I was only concerned that there was some correction in one of the messages. And since there was only 3 minutes between them, i didn't know which might be the corrected one. They showed up here out of order. I responded to the one with the later timestamp.
No, mia culpa.
Just post one of them. Otherwise, things can get very confusing.
Done.
Actually, it's 64 bits. 32 bit fp wouldn't get you anywhere near 18 digits.
Darn, of course, you're right! Senior moment for me!
Since the inputs to that function are ints, then the output will be IEEE floats. that also means that the == comparisons in the crosspoint() function are precise.
THAT is a very valuable insight Dave, thanks!
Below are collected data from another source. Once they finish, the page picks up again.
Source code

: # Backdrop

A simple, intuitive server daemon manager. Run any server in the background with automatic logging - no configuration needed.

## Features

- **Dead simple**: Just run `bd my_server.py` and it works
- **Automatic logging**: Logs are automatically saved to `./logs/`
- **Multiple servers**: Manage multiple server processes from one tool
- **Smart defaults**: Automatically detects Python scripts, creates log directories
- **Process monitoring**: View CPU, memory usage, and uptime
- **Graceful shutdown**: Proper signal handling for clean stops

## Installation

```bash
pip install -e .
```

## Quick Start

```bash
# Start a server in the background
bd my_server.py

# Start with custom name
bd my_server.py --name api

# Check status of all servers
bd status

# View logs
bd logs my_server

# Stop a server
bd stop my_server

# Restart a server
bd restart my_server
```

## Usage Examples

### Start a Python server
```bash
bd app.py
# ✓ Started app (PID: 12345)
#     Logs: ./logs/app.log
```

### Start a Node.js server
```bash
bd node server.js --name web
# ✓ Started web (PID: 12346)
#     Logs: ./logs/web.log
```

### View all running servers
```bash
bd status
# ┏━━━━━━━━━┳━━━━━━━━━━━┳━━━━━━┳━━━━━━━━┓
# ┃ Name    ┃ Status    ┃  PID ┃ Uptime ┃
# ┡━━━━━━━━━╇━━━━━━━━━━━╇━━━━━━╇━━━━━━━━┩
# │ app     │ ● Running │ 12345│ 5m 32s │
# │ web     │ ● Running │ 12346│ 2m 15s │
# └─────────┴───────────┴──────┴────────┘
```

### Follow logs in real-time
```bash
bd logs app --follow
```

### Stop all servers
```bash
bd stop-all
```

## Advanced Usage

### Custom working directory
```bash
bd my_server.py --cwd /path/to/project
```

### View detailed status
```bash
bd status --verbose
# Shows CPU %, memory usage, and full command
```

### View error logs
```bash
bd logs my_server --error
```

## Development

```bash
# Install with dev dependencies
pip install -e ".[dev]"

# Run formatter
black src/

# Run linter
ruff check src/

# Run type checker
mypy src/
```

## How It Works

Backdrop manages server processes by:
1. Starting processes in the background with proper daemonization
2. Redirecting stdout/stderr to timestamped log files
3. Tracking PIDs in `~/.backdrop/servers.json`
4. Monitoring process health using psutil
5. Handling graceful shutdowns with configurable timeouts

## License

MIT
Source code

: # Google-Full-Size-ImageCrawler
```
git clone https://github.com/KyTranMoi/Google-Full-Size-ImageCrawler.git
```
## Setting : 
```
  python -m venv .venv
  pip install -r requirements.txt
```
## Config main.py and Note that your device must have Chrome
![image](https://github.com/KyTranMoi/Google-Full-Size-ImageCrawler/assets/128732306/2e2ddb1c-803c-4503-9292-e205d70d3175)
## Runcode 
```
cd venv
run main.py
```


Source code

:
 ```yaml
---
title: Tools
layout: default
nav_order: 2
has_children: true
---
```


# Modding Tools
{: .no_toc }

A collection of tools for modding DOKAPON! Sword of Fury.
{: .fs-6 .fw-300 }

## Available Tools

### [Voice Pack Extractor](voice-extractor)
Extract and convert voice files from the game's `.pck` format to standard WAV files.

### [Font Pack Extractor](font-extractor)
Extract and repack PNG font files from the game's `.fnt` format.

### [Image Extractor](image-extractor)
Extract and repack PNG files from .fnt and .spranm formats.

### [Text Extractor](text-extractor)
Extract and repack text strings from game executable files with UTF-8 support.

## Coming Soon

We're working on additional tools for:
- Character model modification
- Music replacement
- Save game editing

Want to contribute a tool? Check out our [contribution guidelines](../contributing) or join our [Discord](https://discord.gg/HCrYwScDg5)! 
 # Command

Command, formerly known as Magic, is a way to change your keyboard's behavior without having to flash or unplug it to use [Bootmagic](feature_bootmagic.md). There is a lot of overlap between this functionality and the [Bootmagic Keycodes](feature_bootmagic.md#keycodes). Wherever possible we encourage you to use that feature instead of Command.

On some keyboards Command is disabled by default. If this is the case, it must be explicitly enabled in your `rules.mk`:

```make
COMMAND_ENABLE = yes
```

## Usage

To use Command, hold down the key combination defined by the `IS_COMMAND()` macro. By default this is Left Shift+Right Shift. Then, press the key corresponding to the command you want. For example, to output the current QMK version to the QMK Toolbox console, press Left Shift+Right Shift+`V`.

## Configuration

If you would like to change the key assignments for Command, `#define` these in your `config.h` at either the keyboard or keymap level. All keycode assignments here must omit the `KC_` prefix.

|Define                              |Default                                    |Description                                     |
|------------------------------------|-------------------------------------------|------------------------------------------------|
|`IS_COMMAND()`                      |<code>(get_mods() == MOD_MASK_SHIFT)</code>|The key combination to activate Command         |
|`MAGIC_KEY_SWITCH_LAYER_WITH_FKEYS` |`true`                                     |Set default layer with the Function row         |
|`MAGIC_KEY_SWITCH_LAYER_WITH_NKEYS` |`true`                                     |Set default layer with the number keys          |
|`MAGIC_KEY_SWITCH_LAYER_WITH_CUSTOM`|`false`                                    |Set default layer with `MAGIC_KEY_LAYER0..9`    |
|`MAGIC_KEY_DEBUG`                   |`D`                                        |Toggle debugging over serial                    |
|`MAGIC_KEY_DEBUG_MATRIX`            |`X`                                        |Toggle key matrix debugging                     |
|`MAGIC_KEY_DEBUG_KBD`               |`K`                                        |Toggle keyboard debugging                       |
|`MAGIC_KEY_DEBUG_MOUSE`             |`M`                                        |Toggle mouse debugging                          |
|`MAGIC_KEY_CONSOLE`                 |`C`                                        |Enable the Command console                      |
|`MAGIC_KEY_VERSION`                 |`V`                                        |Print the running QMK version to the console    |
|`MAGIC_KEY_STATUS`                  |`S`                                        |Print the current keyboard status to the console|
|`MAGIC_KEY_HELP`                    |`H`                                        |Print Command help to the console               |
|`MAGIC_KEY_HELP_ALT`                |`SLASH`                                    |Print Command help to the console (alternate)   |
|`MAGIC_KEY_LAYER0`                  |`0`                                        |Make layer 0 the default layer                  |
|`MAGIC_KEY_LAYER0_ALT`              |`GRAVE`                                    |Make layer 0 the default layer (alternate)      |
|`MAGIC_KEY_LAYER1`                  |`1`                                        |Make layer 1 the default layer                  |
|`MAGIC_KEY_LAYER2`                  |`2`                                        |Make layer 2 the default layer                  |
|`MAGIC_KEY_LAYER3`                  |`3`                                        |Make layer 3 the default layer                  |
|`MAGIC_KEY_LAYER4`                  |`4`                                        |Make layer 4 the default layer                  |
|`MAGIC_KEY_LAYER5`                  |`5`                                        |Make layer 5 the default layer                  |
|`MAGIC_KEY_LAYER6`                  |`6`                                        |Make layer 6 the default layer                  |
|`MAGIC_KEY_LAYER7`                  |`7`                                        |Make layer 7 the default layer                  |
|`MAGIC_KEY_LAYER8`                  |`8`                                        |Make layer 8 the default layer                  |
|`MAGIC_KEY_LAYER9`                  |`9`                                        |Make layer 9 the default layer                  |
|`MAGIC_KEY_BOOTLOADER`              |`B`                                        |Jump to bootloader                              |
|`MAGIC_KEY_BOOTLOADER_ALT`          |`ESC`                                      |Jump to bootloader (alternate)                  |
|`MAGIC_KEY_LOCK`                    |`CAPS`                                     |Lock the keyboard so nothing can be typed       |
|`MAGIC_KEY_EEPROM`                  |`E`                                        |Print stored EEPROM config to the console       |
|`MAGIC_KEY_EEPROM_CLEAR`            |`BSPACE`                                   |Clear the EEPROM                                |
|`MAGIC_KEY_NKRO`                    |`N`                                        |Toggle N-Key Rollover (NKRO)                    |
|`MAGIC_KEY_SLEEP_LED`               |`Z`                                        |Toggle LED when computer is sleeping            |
Actually, the base change is already happening. Using Decimal would probably reduce the number of base changes. And if you create the numbers as Decimal objects, then they'll propagate through the crosspoint() function correctly. However, even though the decimal module supports log and sqrt, I don't know how to do trig with it.
Well, as trig is *core essential* to polyhedra maths, I *have* to use *lots* of it!
Incidentally, I didn't suggest the fractions module, since you're presumably going to be doing trig on the results, so I don't see the benefit.
Yes. Core maths is +,-,*,/,sin,cos,tan (and their inverses), sqrt, ^2,^3, (ie, exponentials), etc off hand.
BTW, I misspoke earlier. The module name is decimal. The class name within that module is Decimal.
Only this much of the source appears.